Side note on Doha, and the modernized Mid East as a whole. The countries here that are trying to be westernized have a strange sense of schizophrenia about them. Qatar has the highest per capita income of any country in the world (the average adult earns something like 65 grand a year) and they also are the worst polluters per capita. They have these beautiful new office buildings that are 100 stories tall and look like a child’s dream of a city, gleaming steel and glass in amazing shapes, but most of them are empty. They say (I never saw any) that you can ride around the streets of Doha and see more amazing top-of-the-line cars here than just about anywhere in the world, but at the same time, we drove past a row of about 30 cars on the side of the road, covered in months worth of dust. The vehicles had some sort of problem (like flat tires) and the Qataris just dump them and buy new ones. Seriously. And the people, who all speak English and are super friendly as they try to fleece the tourists out of their cash, treat us well but ignore the locals. But the strangest thing is that very few of the workers here are actual Qatari. They’re Malay, Filipino, Vietnamese, or African. The gorgeous buildings are designed by the Brits or Americans, contracted by the French or Germans, and built by the Malaysians. I don’t think Qataris work. There’s a reason why the base work staff are all brought in from outside the country. It’s just strange.
But back to my Dhow cruise. It was amazing. We headed out on a boat around 9 in the morning, and as soon as we cleared port, we all threw on swim suits and caught some rays. We dropped anchor about 45 minutes outside of the city and then enjoyed the water. We swam, jet-skied, went tubing, tanned, and basically enjoyed ourselves.
That afternoon, we went for an early dinner at Chili’s (yes, they have Chili’s here. There is also Fuddruckers and a whole slew of other food chains). I had the rarest burger I have ever eaten in my life…and loved it. After 5 months of boiled meat, being able to taste real meat juices was incredible. And the best was yet to come…that night, I had my first drink in 4 ½ months…a glass of wine and a beer, and some hard cider. Absolutely incredible.
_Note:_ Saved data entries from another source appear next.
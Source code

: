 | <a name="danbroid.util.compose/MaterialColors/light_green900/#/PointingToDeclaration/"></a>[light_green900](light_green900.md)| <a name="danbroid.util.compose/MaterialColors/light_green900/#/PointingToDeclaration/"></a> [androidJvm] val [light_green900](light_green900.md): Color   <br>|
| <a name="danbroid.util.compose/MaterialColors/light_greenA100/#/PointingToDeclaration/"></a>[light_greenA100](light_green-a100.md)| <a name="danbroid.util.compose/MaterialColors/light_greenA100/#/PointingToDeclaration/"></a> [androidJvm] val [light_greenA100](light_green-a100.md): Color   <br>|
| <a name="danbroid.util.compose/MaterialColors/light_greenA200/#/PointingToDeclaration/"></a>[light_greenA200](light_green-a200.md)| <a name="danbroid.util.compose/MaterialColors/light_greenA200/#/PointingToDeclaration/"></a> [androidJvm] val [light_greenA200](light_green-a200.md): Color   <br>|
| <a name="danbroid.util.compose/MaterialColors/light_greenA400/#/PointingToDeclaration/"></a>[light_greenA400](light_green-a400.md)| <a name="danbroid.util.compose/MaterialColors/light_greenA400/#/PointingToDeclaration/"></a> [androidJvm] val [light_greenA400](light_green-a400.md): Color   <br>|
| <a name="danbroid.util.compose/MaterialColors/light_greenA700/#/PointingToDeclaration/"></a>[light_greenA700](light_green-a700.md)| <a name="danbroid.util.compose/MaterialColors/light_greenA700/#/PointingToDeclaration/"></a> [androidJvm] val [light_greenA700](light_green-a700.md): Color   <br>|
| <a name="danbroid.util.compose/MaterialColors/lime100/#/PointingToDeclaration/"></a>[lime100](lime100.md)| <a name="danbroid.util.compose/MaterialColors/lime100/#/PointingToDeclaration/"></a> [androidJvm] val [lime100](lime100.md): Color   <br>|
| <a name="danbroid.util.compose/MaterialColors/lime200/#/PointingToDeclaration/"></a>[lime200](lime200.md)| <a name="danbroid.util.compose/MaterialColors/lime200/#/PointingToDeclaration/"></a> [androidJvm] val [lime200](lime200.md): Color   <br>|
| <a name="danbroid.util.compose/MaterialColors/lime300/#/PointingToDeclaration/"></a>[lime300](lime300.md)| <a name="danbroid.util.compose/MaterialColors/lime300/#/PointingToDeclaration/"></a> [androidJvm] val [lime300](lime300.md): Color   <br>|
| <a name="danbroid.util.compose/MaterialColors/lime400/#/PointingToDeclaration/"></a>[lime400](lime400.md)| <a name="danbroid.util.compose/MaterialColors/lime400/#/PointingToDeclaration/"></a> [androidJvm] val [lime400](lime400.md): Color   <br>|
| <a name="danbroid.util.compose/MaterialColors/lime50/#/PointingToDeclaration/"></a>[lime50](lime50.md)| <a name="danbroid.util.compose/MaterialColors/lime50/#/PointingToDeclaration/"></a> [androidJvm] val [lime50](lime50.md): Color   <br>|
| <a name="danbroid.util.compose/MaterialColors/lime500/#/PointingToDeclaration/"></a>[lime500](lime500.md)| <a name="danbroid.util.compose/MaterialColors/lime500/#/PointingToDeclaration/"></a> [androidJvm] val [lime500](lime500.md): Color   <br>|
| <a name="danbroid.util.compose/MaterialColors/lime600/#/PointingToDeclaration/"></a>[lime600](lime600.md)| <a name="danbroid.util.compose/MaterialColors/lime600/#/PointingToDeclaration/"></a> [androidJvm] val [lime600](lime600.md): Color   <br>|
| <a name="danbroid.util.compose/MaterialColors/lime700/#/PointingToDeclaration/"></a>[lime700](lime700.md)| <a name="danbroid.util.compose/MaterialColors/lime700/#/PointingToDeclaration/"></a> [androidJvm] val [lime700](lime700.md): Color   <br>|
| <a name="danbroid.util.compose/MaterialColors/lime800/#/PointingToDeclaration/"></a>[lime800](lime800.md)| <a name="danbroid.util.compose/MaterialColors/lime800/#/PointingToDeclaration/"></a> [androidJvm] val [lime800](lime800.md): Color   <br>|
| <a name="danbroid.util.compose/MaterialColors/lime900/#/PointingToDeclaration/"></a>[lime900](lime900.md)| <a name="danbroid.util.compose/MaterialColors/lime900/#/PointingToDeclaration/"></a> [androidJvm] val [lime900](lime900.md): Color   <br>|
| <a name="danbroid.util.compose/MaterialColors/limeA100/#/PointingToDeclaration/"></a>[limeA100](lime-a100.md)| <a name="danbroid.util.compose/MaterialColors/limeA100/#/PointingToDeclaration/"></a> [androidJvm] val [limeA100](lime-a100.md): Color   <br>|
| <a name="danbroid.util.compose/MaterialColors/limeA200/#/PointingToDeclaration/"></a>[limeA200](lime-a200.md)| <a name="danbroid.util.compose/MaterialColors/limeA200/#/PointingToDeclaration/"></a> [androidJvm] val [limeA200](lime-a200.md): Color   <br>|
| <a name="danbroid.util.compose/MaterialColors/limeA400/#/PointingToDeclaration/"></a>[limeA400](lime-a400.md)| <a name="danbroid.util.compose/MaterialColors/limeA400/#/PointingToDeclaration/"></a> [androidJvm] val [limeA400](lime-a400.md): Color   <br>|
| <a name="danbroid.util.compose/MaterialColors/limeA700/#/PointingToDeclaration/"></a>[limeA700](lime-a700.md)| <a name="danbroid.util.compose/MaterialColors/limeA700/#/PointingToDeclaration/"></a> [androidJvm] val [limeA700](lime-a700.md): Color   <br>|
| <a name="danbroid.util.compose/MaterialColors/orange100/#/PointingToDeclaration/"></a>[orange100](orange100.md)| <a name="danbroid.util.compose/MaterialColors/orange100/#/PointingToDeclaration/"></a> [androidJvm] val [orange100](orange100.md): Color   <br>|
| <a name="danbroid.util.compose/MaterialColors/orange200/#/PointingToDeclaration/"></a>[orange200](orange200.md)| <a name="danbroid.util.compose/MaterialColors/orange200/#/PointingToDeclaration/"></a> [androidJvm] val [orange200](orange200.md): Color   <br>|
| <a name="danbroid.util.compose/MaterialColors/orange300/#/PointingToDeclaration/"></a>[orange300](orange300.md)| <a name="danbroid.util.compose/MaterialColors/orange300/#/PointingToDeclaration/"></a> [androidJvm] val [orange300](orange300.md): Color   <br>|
The second day, we signed up for a trip to the gold souk (outdoor market) and we were supposed to go the Villagio Mall, but the mall portion was cancelled (the night before, some of the guys on the tour had gotten jumped by locals…they were fighting over go-cart driving and the Qataris went nuts. The Americans tried to hold one of the guys down, and he bit him. The locals got arrested, the GIs just cut the trip short.) Since we couldn’t go to the Mall, we decided to go to the Old Souk, the prototypical open air market. At the Gold Souk, I bought myself and T fantastic fake watches (I got a Breitling at 1/7th the cost…and having seen the original, I can’t tell them apart), bought some gifts for T and some family, and then piled back into the bus for the Old Souk. There, Kate and I found what was the most looked forward part of my trip, Royal Tandoor Indian restaurant. I’ve been dreaming about vindaloo for months…and it was better than I could have hoped for. After dinner, we wandered the market, looking at the amazing things for sale there. Need 50 feet of silk? It’s there. Need a dishdasha or a hijab? They’ve got those. Want a 125-pound tortoise? They have both kinds…live AND concrete. Pots and pans? Sure.
And that was just the first block. It’s a big area.
After our exciting first two days, Kate and I decided to do nothing for the rest of our trip. So we’ve spent the last two days hanging out at the pool, wandering the base, enjoying the hospitality of the USO, and having our drinks while enjoying the complimentary high-speed internet. (As the last side note of the night, oh sweet god do I miss fast web access. At Taji, it takes about 2 hours to download an album of music. Here, I downloaded 3 movies in 20 minutes. I will never take my internet for granted again.)